* RAW DATA *

####

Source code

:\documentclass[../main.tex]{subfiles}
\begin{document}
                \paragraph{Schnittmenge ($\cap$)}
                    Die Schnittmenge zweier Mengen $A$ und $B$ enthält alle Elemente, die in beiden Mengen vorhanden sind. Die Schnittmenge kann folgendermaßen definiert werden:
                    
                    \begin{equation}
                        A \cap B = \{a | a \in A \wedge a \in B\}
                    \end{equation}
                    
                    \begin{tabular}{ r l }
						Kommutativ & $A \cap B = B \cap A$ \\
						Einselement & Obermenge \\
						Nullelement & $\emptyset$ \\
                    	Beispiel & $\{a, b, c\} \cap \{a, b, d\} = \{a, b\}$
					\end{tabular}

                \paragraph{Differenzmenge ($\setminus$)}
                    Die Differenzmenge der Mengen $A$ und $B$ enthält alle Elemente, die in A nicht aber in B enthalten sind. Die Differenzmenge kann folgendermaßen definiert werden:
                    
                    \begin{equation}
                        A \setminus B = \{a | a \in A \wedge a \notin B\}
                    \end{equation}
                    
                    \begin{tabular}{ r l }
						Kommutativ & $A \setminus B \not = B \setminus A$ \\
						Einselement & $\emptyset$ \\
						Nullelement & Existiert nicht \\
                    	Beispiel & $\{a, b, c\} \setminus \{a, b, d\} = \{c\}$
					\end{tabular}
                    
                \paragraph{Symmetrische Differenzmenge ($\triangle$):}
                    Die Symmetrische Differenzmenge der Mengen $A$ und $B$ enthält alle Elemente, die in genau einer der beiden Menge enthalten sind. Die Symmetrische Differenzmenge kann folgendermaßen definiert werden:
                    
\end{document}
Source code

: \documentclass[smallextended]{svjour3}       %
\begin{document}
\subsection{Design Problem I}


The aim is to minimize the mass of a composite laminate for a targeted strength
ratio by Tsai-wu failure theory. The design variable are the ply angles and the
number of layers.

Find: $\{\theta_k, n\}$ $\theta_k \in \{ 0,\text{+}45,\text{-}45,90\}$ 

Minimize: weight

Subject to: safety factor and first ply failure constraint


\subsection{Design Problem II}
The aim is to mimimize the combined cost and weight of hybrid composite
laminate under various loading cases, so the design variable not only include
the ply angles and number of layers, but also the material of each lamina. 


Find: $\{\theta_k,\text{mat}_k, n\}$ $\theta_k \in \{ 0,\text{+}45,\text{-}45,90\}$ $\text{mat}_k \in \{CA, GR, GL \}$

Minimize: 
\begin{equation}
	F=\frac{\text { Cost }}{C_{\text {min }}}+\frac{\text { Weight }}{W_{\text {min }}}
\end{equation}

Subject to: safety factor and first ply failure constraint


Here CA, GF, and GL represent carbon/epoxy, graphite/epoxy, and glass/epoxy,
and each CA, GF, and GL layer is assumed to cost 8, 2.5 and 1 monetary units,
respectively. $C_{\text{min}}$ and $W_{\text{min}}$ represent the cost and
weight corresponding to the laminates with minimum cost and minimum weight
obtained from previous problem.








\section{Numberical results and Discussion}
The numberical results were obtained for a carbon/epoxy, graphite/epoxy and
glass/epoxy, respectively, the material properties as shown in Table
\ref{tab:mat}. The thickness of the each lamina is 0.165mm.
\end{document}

####

* WORK REQUIRED *
From the entries above, return each line with the word "setminus" in it.

* TASK ANSWER *
                \paragraph{Differenzmenge ($\setminus$)}
                        A \setminus B = \{a | a \in A \wedge a \notin B\}
						Kommutativ & $A \setminus B \not = B \setminus A$ \\
                    	Beispiel & $\{a, b, c\} \setminus \{a, b, d\} = \{c\}$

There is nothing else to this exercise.